[Data records]
--- START ---
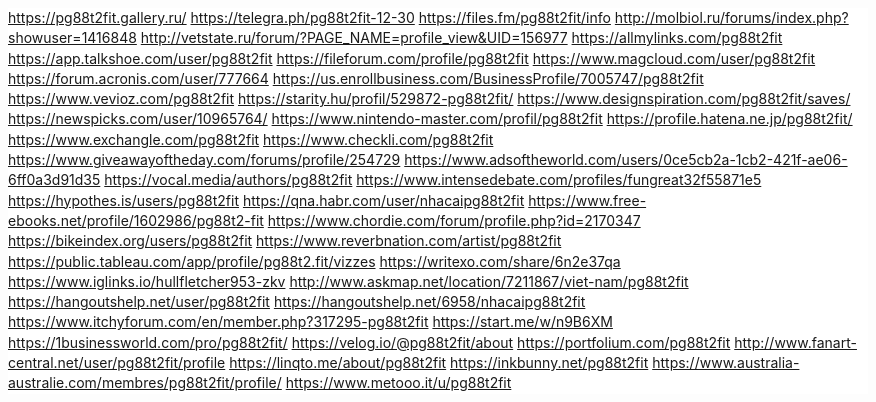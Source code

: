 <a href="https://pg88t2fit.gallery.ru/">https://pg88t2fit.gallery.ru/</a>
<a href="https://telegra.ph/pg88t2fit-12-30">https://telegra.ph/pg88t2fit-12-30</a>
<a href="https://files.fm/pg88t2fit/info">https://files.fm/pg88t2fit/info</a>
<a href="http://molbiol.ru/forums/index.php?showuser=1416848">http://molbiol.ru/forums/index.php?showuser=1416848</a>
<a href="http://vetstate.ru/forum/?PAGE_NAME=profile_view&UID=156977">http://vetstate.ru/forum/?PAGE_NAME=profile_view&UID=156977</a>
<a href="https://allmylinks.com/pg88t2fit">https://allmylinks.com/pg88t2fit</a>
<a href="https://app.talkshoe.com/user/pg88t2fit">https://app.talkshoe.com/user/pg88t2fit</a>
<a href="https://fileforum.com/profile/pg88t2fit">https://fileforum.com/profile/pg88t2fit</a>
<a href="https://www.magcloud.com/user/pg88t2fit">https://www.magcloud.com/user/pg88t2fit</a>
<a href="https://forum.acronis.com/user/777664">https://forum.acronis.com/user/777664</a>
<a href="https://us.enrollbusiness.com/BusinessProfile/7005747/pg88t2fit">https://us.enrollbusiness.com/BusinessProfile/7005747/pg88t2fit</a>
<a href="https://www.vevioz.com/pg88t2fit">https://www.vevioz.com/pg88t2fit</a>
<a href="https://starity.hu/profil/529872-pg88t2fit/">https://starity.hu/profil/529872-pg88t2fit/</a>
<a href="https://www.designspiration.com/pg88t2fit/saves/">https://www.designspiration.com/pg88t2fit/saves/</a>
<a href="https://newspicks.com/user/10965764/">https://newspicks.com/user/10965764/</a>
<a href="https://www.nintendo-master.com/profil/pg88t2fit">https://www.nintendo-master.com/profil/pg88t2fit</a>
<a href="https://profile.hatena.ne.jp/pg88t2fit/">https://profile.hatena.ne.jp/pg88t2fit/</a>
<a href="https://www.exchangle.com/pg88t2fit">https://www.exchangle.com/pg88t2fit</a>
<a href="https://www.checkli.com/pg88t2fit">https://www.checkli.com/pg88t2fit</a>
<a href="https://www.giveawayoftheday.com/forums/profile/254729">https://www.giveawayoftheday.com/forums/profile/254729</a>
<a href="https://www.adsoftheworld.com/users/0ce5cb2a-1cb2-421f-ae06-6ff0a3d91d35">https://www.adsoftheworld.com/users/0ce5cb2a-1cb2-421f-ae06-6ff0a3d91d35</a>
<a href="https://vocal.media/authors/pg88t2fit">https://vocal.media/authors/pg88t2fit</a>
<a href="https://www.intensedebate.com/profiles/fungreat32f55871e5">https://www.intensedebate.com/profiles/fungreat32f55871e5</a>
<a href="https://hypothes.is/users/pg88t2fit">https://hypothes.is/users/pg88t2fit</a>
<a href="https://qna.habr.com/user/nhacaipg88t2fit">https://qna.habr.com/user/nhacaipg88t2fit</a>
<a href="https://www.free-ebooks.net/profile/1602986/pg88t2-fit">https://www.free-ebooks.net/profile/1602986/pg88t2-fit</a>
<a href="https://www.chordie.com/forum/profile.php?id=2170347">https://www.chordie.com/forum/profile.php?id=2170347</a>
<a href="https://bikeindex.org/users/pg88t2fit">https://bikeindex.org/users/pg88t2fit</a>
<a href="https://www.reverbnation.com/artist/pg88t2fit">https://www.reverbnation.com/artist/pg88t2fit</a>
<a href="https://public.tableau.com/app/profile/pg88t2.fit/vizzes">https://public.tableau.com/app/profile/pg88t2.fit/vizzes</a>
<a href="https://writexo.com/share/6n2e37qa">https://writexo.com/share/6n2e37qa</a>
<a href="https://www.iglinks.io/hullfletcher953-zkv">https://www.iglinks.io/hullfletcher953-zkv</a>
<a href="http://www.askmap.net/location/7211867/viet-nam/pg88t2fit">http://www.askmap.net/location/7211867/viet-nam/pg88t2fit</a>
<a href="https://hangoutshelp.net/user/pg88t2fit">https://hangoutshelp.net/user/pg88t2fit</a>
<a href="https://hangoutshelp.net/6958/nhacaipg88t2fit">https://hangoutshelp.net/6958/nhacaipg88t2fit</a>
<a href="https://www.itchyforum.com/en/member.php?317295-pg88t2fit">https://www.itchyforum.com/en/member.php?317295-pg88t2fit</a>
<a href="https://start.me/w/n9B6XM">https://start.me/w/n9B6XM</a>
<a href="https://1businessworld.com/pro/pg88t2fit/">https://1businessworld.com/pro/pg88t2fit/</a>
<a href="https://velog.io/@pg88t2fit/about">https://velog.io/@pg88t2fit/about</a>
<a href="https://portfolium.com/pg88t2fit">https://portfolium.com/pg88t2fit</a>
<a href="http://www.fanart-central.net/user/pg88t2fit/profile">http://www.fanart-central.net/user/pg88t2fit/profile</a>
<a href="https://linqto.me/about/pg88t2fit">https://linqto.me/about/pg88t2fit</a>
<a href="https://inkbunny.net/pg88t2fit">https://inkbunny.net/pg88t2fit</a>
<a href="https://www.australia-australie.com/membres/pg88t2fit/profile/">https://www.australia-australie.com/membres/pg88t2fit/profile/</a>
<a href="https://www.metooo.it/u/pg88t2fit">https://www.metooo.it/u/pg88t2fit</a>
--- END ---
TASK OBJECTIVE – Say how many lines of the data above have the string "hangoutshelp" in them, and write nothing besides that number.

RESPONSE TO THIS TASK – 2